-- Extracted entries follows --
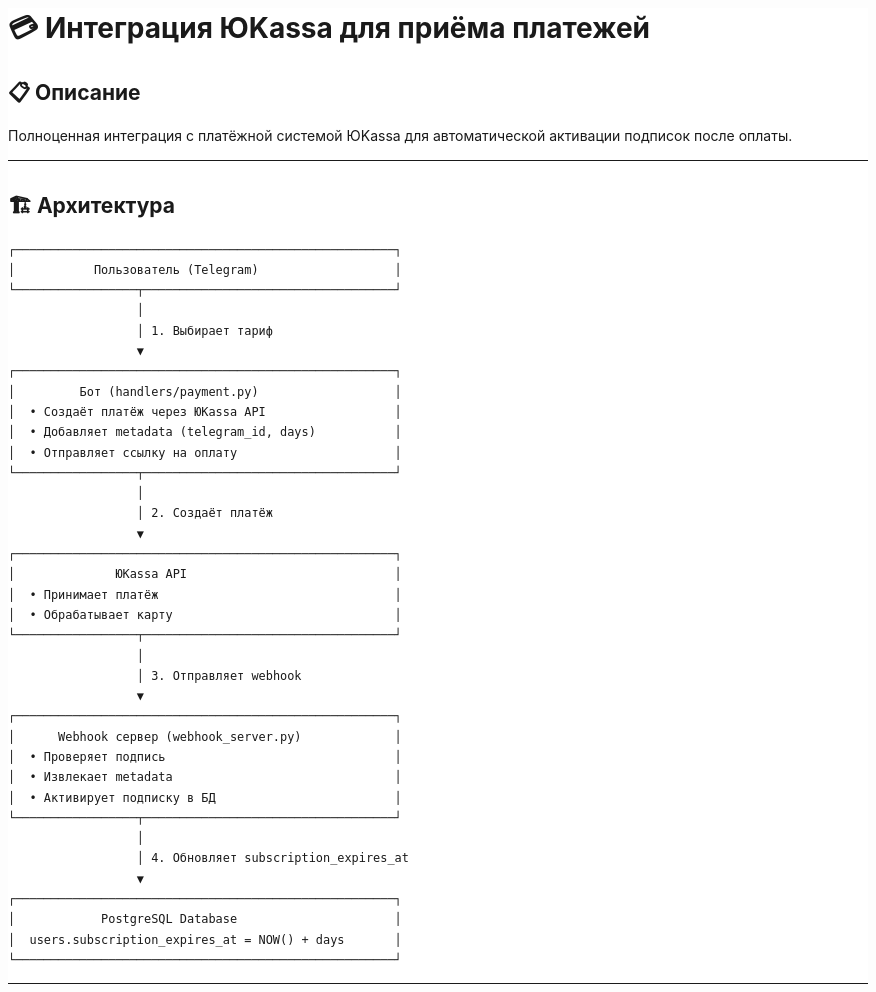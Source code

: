 # 💳 Интеграция ЮKassa для приёма платежей

## 📋 Описание

Полноценная интеграция с платёжной системой ЮKassa для автоматической активации подписок после оплаты.

---

## 🏗️ Архитектура

```
┌─────────────────────────────────────────────────────┐
│           Пользователь (Telegram)                   │
└─────────────────┬───────────────────────────────────┘
                  │
                  │ 1. Выбирает тариф
                  ▼
┌─────────────────────────────────────────────────────┐
│         Бот (handlers/payment.py)                   │
│  • Создаёт платёж через ЮKassa API                  │
│  • Добавляет metadata (telegram_id, days)           │
│  • Отправляет ссылку на оплату                      │
└─────────────────┬───────────────────────────────────┘
                  │
                  │ 2. Создаёт платёж
                  ▼
┌─────────────────────────────────────────────────────┐
│              ЮKassa API                             │
│  • Принимает платёж                                 │
│  • Обрабатывает карту                               │
└─────────────────┬───────────────────────────────────┘
                  │
                  │ 3. Отправляет webhook
                  ▼
┌─────────────────────────────────────────────────────┐
│      Webhook сервер (webhook_server.py)             │
│  • Проверяет подпись                                │
│  • Извлекает metadata                               │
│  • Активирует подписку в БД                         │
└─────────────────┬───────────────────────────────────┘
                  │
                  │ 4. Обновляет subscription_expires_at
                  ▼
┌─────────────────────────────────────────────────────┐
│            PostgreSQL Database                      │
│  users.subscription_expires_at = NOW() + days       │
└─────────────────────────────────────────────────────┘
```

---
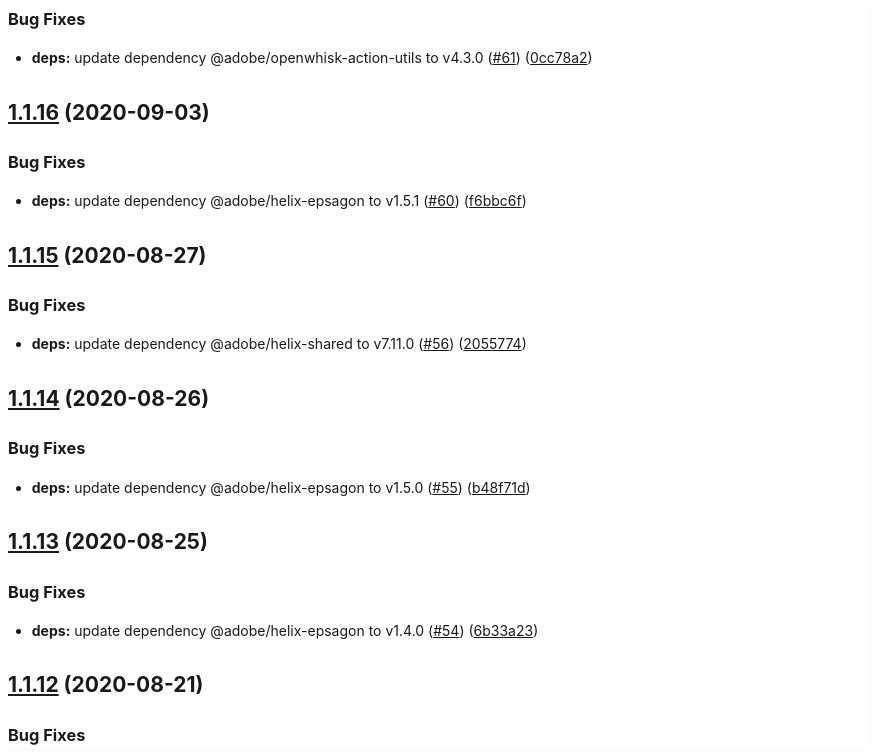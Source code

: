 
### Bug Fixes

* **deps:** update dependency @adobe/openwhisk-action-utils to v4.3.0 ([#61](https://github.com/adobe/helix-redirect/issues/61)) ([0cc78a2](https://github.com/adobe/helix-redirect/commit/0cc78a273e18d1ae3c7588ae1db946ed544c2b99))

## [1.1.16](https://github.com/adobe/helix-redirect/compare/v1.1.15...v1.1.16) (2020-09-03)


### Bug Fixes

* **deps:** update dependency @adobe/helix-epsagon to v1.5.1 ([#60](https://github.com/adobe/helix-redirect/issues/60)) ([f6bbc6f](https://github.com/adobe/helix-redirect/commit/f6bbc6ff8cd4dfccb3c1bf14f692b2329cbde880))

## [1.1.15](https://github.com/adobe/helix-redirect/compare/v1.1.14...v1.1.15) (2020-08-27)


### Bug Fixes

* **deps:** update dependency @adobe/helix-shared to v7.11.0 ([#56](https://github.com/adobe/helix-redirect/issues/56)) ([2055774](https://github.com/adobe/helix-redirect/commit/2055774a314c8fb02d0c8feb96a9c7aa0c40fb7d))

## [1.1.14](https://github.com/adobe/helix-redirect/compare/v1.1.13...v1.1.14) (2020-08-26)


### Bug Fixes

* **deps:** update dependency @adobe/helix-epsagon to v1.5.0 ([#55](https://github.com/adobe/helix-redirect/issues/55)) ([b48f71d](https://github.com/adobe/helix-redirect/commit/b48f71d16f5e3e0771068cbd7bbd0528aa916965))

## [1.1.13](https://github.com/adobe/helix-redirect/compare/v1.1.12...v1.1.13) (2020-08-25)


### Bug Fixes

* **deps:** update dependency @adobe/helix-epsagon to v1.4.0 ([#54](https://github.com/adobe/helix-redirect/issues/54)) ([6b33a23](https://github.com/adobe/helix-redirect/commit/6b33a2359f117cb036798bb998d771a041bdf3cf))

## [1.1.12](https://github.com/adobe/helix-redirect/compare/v1.1.11...v1.1.12) (2020-08-21)


### Bug Fixes
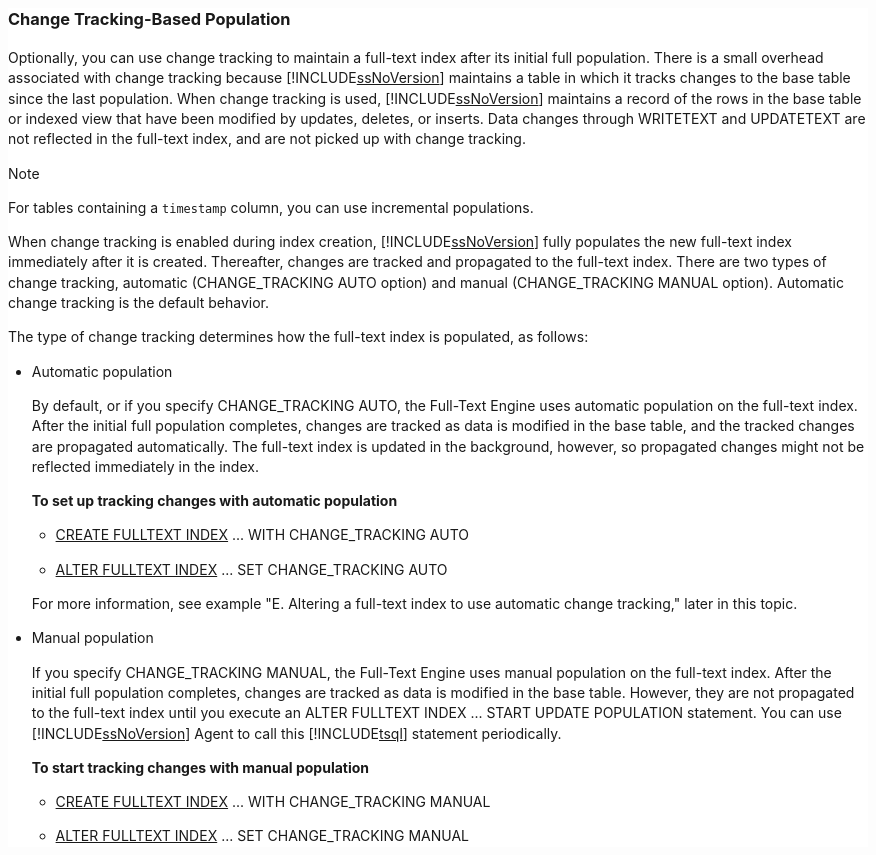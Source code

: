 
  
### Change Tracking-Based Population  
 Optionally, you can use change tracking to maintain a full-text index after its initial full population. There is a small overhead associated with change tracking because [!INCLUDE[ssNoVersion](../../includes/ssnoversion-md.md)] maintains a table in which it tracks changes to the base table since the last population. When change tracking is used, [!INCLUDE[ssNoVersion](../../includes/ssnoversion-md.md)] maintains a record of the rows in the base table or indexed view that have been modified by updates, deletes, or inserts. Data changes through WRITETEXT and UPDATETEXT are not reflected in the full-text index, and are not picked up with change tracking.  
  
> [!NOTE]  
>  For tables containing a `timestamp` column, you can use incremental populations.  
  
 When change tracking is enabled during index creation, [!INCLUDE[ssNoVersion](../../includes/ssnoversion-md.md)] fully populates the new full-text index immediately after it is created. Thereafter, changes are tracked and propagated to the full-text index. There are two types of change tracking, automatic (CHANGE_TRACKING AUTO option) and manual (CHANGE_TRACKING MANUAL option). Automatic change tracking is the default behavior.  
  
 The type of change tracking determines how the full-text index is populated, as follows:  
  
-   Automatic population  
  
     By default, or if you specify CHANGE_TRACKING AUTO, the Full-Text Engine uses automatic population on the full-text index. After the initial full population completes, changes are tracked as data is modified in the base table, and the tracked changes are propagated automatically. The full-text index is updated in the background, however, so propagated changes might not be reflected immediately in the index.  
  
     **To set up tracking changes with automatic population**  
  
    -   [CREATE FULLTEXT INDEX](/sql/t-sql/statements/create-fulltext-index-transact-sql) ... WITH CHANGE_TRACKING AUTO  
  
    -   [ALTER FULLTEXT INDEX](/sql/t-sql/statements/alter-fulltext-index-transact-sql) ... SET CHANGE_TRACKING AUTO  
  
     For more information, see example "E. Altering a full-text index to use automatic change tracking," later in this topic.  
  
-   Manual population  
  
     If you specify CHANGE_TRACKING MANUAL, the Full-Text Engine uses manual population on the full-text index. After the initial full population completes, changes are tracked as data is modified in the base table. However, they are not propagated to the full-text index until you execute an ALTER FULLTEXT INDEX ... START UPDATE POPULATION statement. You can use [!INCLUDE[ssNoVersion](../../includes/ssnoversion-md.md)] Agent to call this [!INCLUDE[tsql](../../includes/tsql-md.md)] statement periodically.  
  
     **To start tracking changes with manual population**  
  
    -   [CREATE FULLTEXT INDEX](/sql/t-sql/statements/create-fulltext-index-transact-sql) ... WITH CHANGE_TRACKING MANUAL  
  
    -   [ALTER FULLTEXT INDEX](/sql/t-sql/statements/alter-fulltext-index-transact-sql) ... SET CHANGE_TRACKING MANUAL  
  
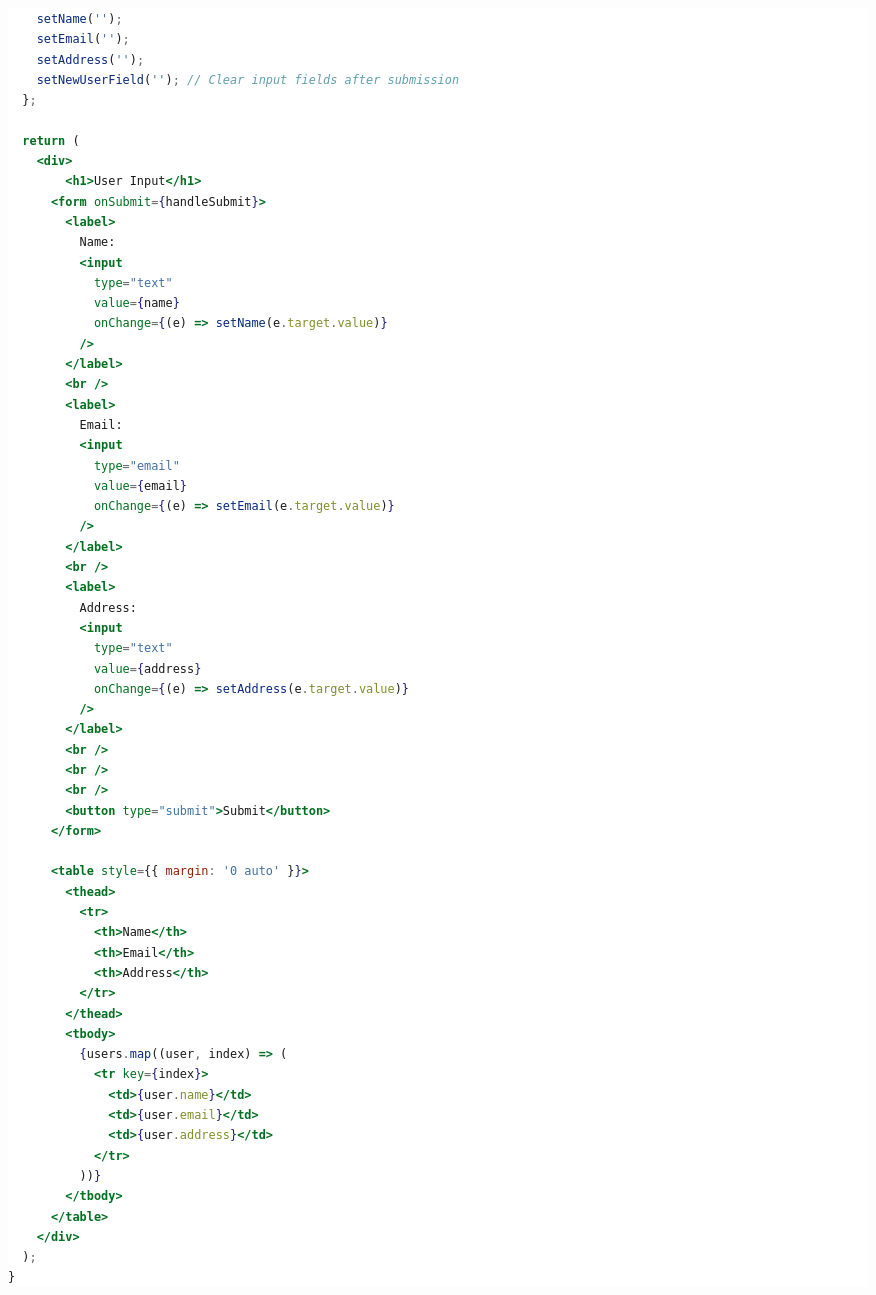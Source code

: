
 ```jsx
    setName('');
    setEmail('');
    setAddress('');
    setNewUserField(''); // Clear input fields after submission
  };

  return (
    <div>
        <h1>User Input</h1>
      <form onSubmit={handleSubmit}>
        <label>
          Name:
          <input
            type="text"
            value={name}
            onChange={(e) => setName(e.target.value)}
          />
        </label>
        <br />
        <label>
          Email:
          <input
            type="email"
            value={email}
            onChange={(e) => setEmail(e.target.value)}
          />
        </label>
        <br />
        <label>
          Address:
          <input
            type="text"
            value={address}
            onChange={(e) => setAddress(e.target.value)}
          />
        </label>
        <br />
        <br />
        <br />
        <button type="submit">Submit</button>
      </form>

      <table style={{ margin: '0 auto' }}>
        <thead>
          <tr>
            <th>Name</th>
            <th>Email</th>
            <th>Address</th>
          </tr>
        </thead>
        <tbody>
          {users.map((user, index) => (
            <tr key={index}>
              <td>{user.name}</td>
              <td>{user.email}</td>
              <td>{user.address}</td>
            </tr>
          ))}
        </tbody>
      </table>
    </div>
  );
}
```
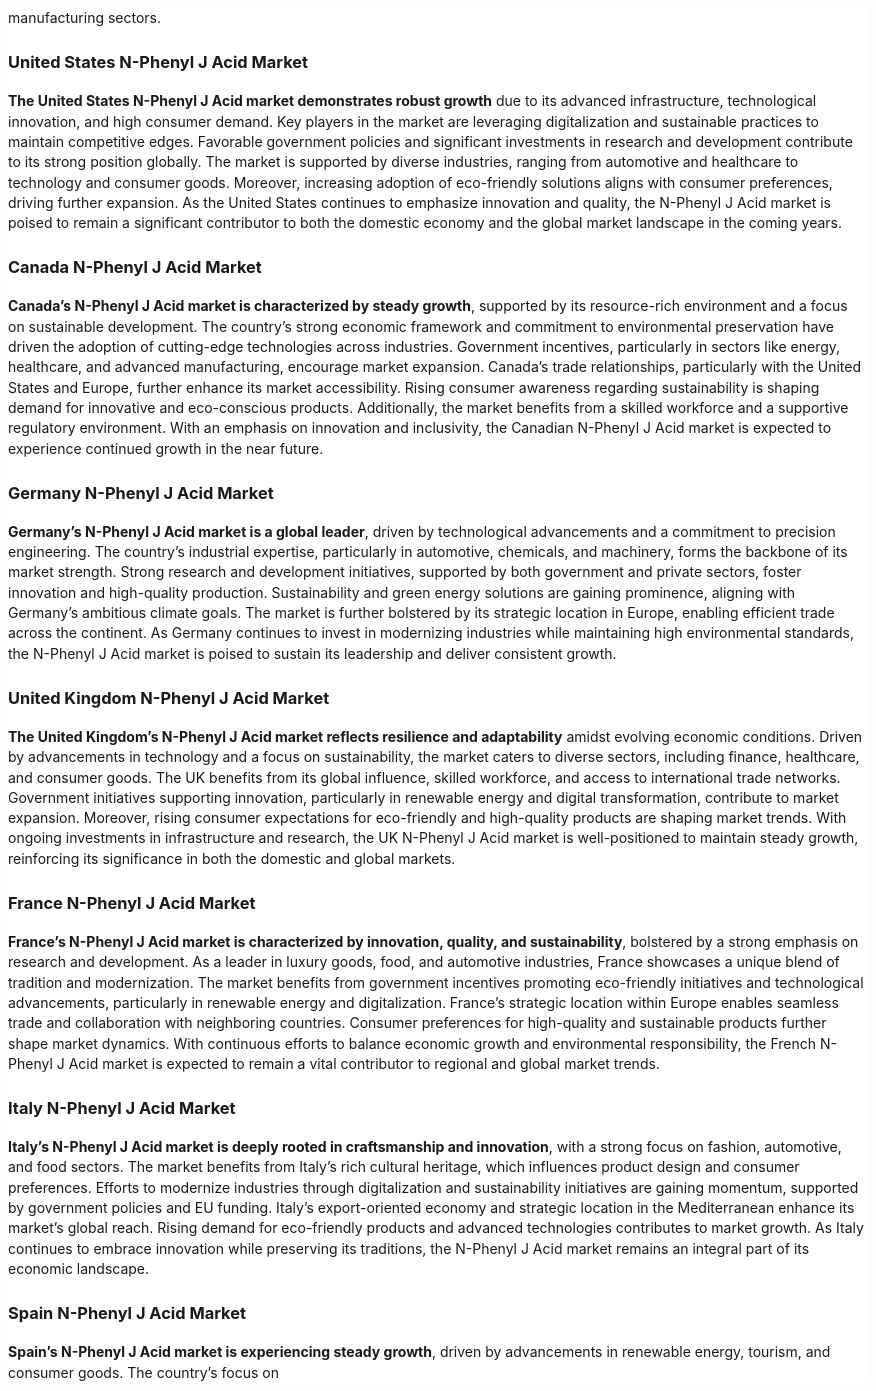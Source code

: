 manufacturing sectors.</span></em></p></blockquote><h3><strong>United States N-Phenyl J Acid Market</strong></h3><p><strong>The United States N-Phenyl J Acid market demonstrates robust growth</strong> due to its advanced infrastructure, technological innovation, and high consumer demand. Key players in the market are leveraging digitalization and sustainable practices to maintain competitive edges. Favorable government policies and significant investments in research and development contribute to its strong position globally. The market is supported by diverse industries, ranging from automotive and healthcare to technology and consumer goods. Moreover, increasing adoption of eco-friendly solutions aligns with consumer preferences, driving further expansion. As the United States continues to emphasize innovation and quality, the N-Phenyl J Acid market is poised to remain a significant contributor to both the domestic economy and the global market landscape in the coming years.</p><h3><strong>Canada N-Phenyl J Acid Market</strong></h3><p><strong>Canada&rsquo;s N-Phenyl J Acid market is characterized by steady growth</strong>, supported by its resource-rich environment and a focus on sustainable development. The country&rsquo;s strong economic framework and commitment to environmental preservation have driven the adoption of cutting-edge technologies across industries. Government incentives, particularly in sectors like energy, healthcare, and advanced manufacturing, encourage market expansion. Canada&rsquo;s trade relationships, particularly with the United States and Europe, further enhance its market accessibility. Rising consumer awareness regarding sustainability is shaping demand for innovative and eco-conscious products. Additionally, the market benefits from a skilled workforce and a supportive regulatory environment. With an emphasis on innovation and inclusivity, the Canadian N-Phenyl J Acid market is expected to experience continued growth in the near future.</p><h3><strong>Germany N-Phenyl J Acid Market</strong></h3><p><strong>Germany&rsquo;s N-Phenyl J Acid market is a global leader</strong>, driven by technological advancements and a commitment to precision engineering. The country&rsquo;s industrial expertise, particularly in automotive, chemicals, and machinery, forms the backbone of its market strength. Strong research and development initiatives, supported by both government and private sectors, foster innovation and high-quality production. Sustainability and green energy solutions are gaining prominence, aligning with Germany&rsquo;s ambitious climate goals. The market is further bolstered by its strategic location in Europe, enabling efficient trade across the continent. As Germany continues to invest in modernizing industries while maintaining high environmental standards, the N-Phenyl J Acid market is poised to sustain its leadership and deliver consistent growth.</p><h3><strong>United Kingdom N-Phenyl J Acid Market</strong></h3><p><strong>The United Kingdom&rsquo;s N-Phenyl J Acid market reflects resilience and adaptability</strong> amidst evolving economic conditions. Driven by advancements in technology and a focus on sustainability, the market caters to diverse sectors, including finance, healthcare, and consumer goods. The UK benefits from its global influence, skilled workforce, and access to international trade networks. Government initiatives supporting innovation, particularly in renewable energy and digital transformation, contribute to market expansion. Moreover, rising consumer expectations for eco-friendly and high-quality products are shaping market trends. With ongoing investments in infrastructure and research, the UK N-Phenyl J Acid market is well-positioned to maintain steady growth, reinforcing its significance in both the domestic and global markets.</p><h3><strong>France N-Phenyl J Acid Market</strong></h3><p><strong>France&rsquo;s N-Phenyl J Acid market is characterized by innovation, quality, and sustainability</strong>, bolstered by a strong emphasis on research and development. As a leader in luxury goods, food, and automotive industries, France showcases a unique blend of tradition and modernization. The market benefits from government incentives promoting eco-friendly initiatives and technological advancements, particularly in renewable energy and digitalization. France&rsquo;s strategic location within Europe enables seamless trade and collaboration with neighboring countries. Consumer preferences for high-quality and sustainable products further shape market dynamics. With continuous efforts to balance economic growth and environmental responsibility, the French N-Phenyl J Acid market is expected to remain a vital contributor to regional and global market trends.</p><h3><strong>Italy N-Phenyl J Acid Market</strong></h3><p><strong>Italy&rsquo;s N-Phenyl J Acid market is deeply rooted in craftsmanship and innovation</strong>, with a strong focus on fashion, automotive, and food sectors. The market benefits from Italy&rsquo;s rich cultural heritage, which influences product design and consumer preferences. Efforts to modernize industries through digitalization and sustainability initiatives are gaining momentum, supported by government policies and EU funding. Italy&rsquo;s export-oriented economy and strategic location in the Mediterranean enhance its market&rsquo;s global reach. Rising demand for eco-friendly products and advanced technologies contributes to market growth. As Italy continues to embrace innovation while preserving its traditions, the N-Phenyl J Acid market remains an integral part of its economic landscape.</p><h3><strong>Spain N-Phenyl J Acid Market</strong></h3><p><strong>Spain&rsquo;s N-Phenyl J Acid market is experiencing steady growth</strong>, driven by advancements in renewable energy, tourism, and consumer goods. The country&rsquo;s focus on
-- Extracted entries concluded --
• Work request:
Retrieve all lines from the data that contain the string "epsagon".

• Response for this exercise:
* **deps:** update dependency @adobe/helix-epsagon to v1.5.1 ([#60](https://github.com/adobe/helix-redirect/issues/60)) ([f6bbc6f](https://github.com/adobe/helix-redirect/commit/f6bbc6ff8cd4dfccb3c1bf14f692b2329cbde880))
* **deps:** update dependency @adobe/helix-epsagon to v1.5.0 ([#55](https://github.com/adobe/helix-redirect/issues/55)) ([b48f71d](https://github.com/adobe/helix-redirect/commit/b48f71d16f5e3e0771068cbd7bbd0528aa916965))
* **deps:** update dependency @adobe/helix-epsagon to v1.4.0 ([#54](https://github.com/adobe/helix-redirect/issues/54)) ([6b33a23](https://github.com/adobe/helix-redirect/commit/6b33a2359f117cb036798bb998d771a041bdf3cf))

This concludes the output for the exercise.